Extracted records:

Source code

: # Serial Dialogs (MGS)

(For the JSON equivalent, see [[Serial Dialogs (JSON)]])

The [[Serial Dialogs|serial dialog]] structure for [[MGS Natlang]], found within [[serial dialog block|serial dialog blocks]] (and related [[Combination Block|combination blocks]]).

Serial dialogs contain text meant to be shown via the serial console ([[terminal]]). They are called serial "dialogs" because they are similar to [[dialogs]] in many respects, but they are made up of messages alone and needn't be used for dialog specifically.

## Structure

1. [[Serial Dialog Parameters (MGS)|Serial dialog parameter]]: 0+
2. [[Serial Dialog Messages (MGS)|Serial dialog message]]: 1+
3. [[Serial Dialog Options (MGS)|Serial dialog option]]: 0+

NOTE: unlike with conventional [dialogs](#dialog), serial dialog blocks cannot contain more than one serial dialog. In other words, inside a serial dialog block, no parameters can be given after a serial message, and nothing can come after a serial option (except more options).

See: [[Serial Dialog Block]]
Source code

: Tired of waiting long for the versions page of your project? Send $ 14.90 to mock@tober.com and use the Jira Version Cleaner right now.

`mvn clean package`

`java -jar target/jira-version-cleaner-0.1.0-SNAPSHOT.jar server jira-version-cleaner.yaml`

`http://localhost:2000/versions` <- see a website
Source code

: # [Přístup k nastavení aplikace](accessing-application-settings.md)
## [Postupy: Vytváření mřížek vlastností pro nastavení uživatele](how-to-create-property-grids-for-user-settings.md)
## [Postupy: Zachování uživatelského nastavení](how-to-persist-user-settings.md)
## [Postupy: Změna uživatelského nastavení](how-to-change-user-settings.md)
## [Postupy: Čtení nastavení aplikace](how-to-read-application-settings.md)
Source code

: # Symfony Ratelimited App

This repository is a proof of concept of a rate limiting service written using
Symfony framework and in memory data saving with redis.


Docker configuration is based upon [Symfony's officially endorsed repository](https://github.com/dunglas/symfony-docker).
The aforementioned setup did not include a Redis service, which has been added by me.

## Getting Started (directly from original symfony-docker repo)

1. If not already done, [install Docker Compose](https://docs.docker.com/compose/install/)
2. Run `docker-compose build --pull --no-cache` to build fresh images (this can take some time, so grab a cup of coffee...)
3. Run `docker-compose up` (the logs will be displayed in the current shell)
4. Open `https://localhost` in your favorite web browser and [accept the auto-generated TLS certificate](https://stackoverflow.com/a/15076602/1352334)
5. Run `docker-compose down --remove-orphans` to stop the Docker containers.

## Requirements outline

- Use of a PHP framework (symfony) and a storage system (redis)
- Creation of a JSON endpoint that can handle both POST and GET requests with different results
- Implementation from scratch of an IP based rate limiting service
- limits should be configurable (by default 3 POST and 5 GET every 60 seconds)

**YOUR TASK**
Every line above that carries the string "user" should be copied.

**THE COMPLETED TASK**
## [Postupy: Vytváření mřížek vlastností pro nastavení uživatele](how-to-create-property-grids-for-user-settings.md)
## [Postupy: Zachování uživatelského nastavení](how-to-persist-user-settings.md)
## [Postupy: Změna uživatelského nastavení](how-to-change-user-settings.md)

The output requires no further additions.